> _Material for this exercise_
......
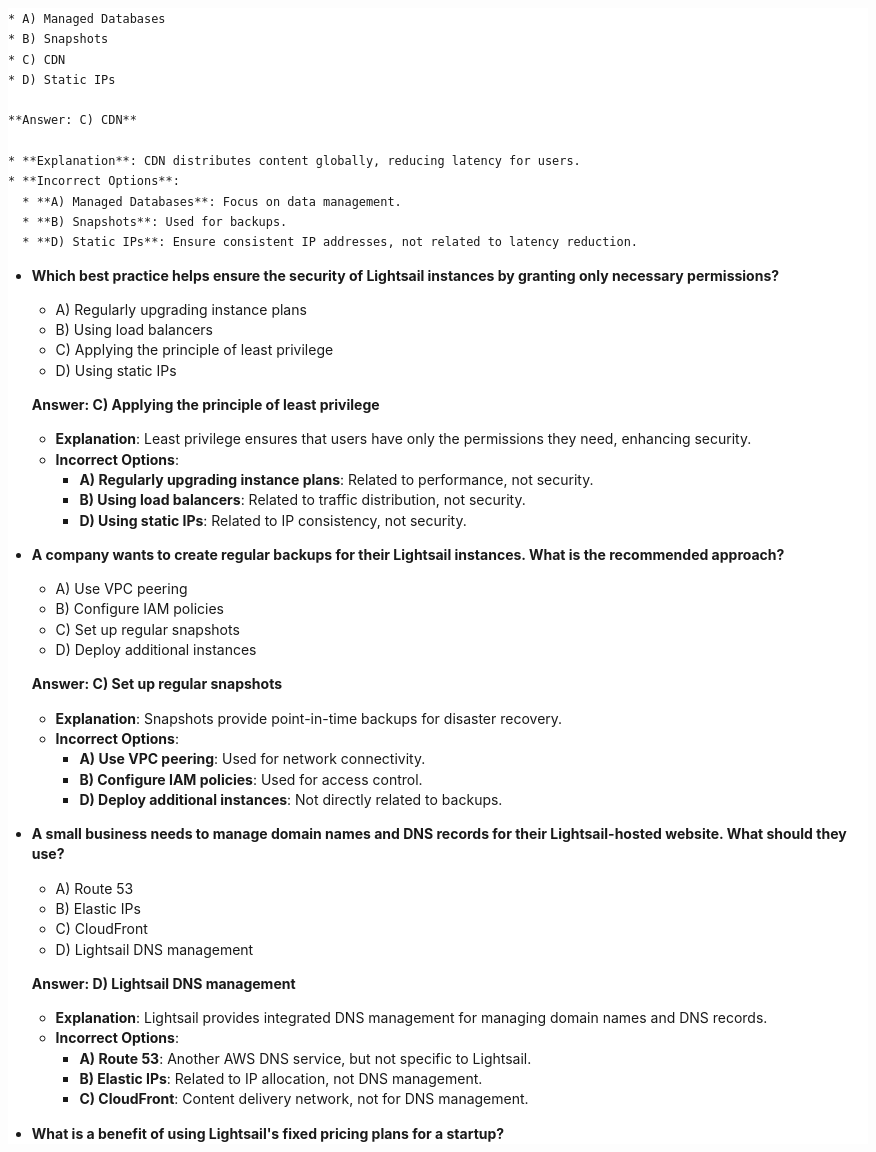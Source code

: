     * A) Managed Databases
    * B) Snapshots
    * C) CDN
    * D) Static IPs

    **Answer: C) CDN**

    * **Explanation**: CDN distributes content globally, reducing latency for users.
    * **Incorrect Options**:
      * **A) Managed Databases**: Focus on data management.
      * **B) Snapshots**: Used for backups.
      * **D) Static IPs**: Ensure consistent IP addresses, not related to latency reduction.
*   **Which best practice helps ensure the security of Lightsail instances by granting only necessary permissions?**

    * A) Regularly upgrading instance plans
    * B) Using load balancers
    * C) Applying the principle of least privilege
    * D) Using static IPs

    **Answer: C) Applying the principle of least privilege**

    * **Explanation**: Least privilege ensures that users have only the permissions they need, enhancing security.
    * **Incorrect Options**:
      * **A) Regularly upgrading instance plans**: Related to performance, not security.
      * **B) Using load balancers**: Related to traffic distribution, not security.
      * **D) Using static IPs**: Related to IP consistency, not security.
*   **A company wants to create regular backups for their Lightsail instances. What is the recommended approach?**

    * A) Use VPC peering
    * B) Configure IAM policies
    * C) Set up regular snapshots
    * D) Deploy additional instances

    **Answer: C) Set up regular snapshots**

    * **Explanation**: Snapshots provide point-in-time backups for disaster recovery.
    * **Incorrect Options**:
      * **A) Use VPC peering**: Used for network connectivity.
      * **B) Configure IAM policies**: Used for access control.
      * **D) Deploy additional instances**: Not directly related to backups.
*   **A small business needs to manage domain names and DNS records for their Lightsail-hosted website. What should they use?**

    * A) Route 53
    * B) Elastic IPs
    * C) CloudFront
    * D) Lightsail DNS management

    **Answer: D) Lightsail DNS management**

    * **Explanation**: Lightsail provides integrated DNS management for managing domain names and DNS records.
    * **Incorrect Options**:
      * **A) Route 53**: Another AWS DNS service, but not specific to Lightsail.
      * **B) Elastic IPs**: Related to IP allocation, not DNS management.
      * **C) CloudFront**: Content delivery network, not for DNS management.
*   **What is a benefit of using Lightsail's fixed pricing plans for a startup?**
......
> _Problem details_
Filter the data down to the lines that contain the string "privilege", and copy them.

> _Response area_
    * C) Applying the principle of least privilege
    **Answer: C) Applying the principle of least privilege**
    * **Explanation**: Least privilege ensures that users have only the permissions they need, enhancing security.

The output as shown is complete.